*** Given entries ***

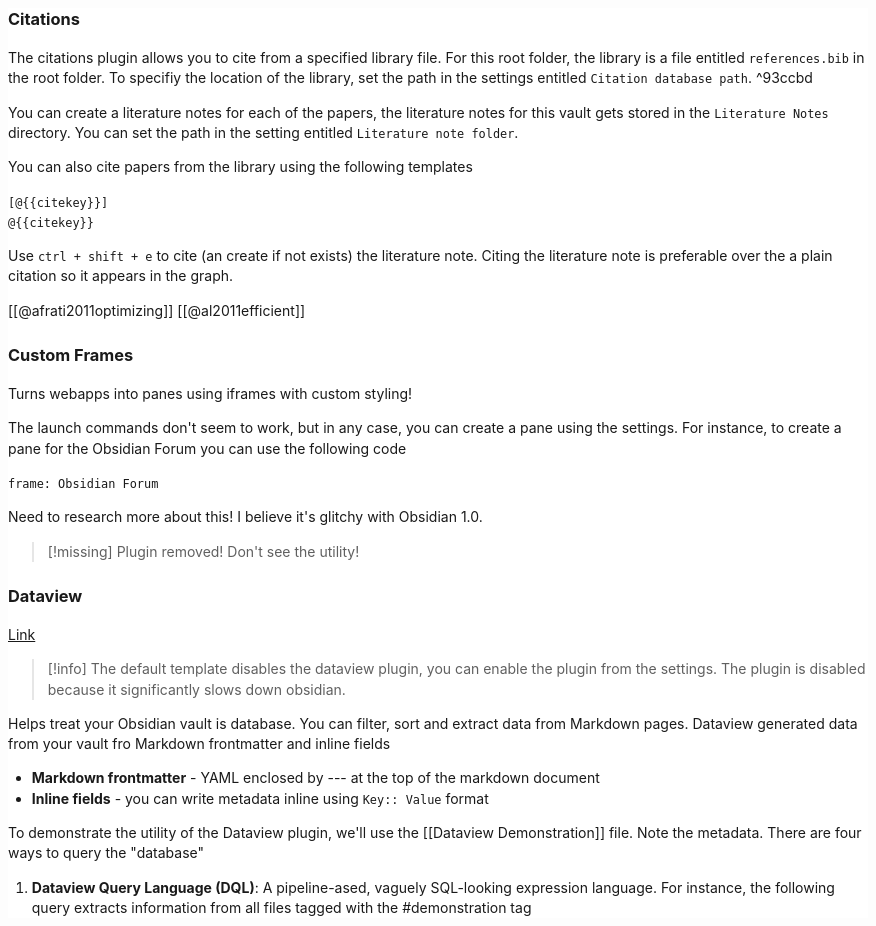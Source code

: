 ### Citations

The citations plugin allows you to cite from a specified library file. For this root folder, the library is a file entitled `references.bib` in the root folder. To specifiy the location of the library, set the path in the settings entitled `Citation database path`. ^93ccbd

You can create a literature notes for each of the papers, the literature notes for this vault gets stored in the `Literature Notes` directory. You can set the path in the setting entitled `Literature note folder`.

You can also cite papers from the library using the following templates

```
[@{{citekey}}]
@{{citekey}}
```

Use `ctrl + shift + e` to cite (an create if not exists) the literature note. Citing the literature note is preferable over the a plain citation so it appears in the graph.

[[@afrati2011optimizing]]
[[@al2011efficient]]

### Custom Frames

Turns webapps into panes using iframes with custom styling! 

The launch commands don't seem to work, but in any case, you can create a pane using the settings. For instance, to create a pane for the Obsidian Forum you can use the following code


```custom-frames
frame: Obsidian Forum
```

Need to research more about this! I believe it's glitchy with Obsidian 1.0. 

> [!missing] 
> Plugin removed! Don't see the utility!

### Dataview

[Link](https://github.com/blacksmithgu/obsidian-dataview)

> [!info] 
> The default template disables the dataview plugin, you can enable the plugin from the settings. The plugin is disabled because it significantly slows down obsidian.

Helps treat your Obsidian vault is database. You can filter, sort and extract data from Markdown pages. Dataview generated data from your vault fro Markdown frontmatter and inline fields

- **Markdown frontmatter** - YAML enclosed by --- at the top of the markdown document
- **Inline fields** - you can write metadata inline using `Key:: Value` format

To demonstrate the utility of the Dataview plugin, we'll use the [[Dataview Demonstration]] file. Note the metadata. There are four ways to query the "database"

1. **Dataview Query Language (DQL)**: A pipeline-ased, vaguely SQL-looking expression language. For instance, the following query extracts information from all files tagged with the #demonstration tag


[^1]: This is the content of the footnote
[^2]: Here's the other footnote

*** End of Given entries ***

Exercise brief: The answer is the run of lines above from the line containing "see the utility!" through the line containing "slows down obsidian.", copied exactly and alone.

Reply:
> Plugin removed! Don't see the utility!

### Dataview

[Link](https://github.com/blacksmithgu/obsidian-dataview)

> [!info] 
> The default template disables the dataview plugin, you can enable the plugin from the settings. The plugin is disabled because it significantly slows down obsidian.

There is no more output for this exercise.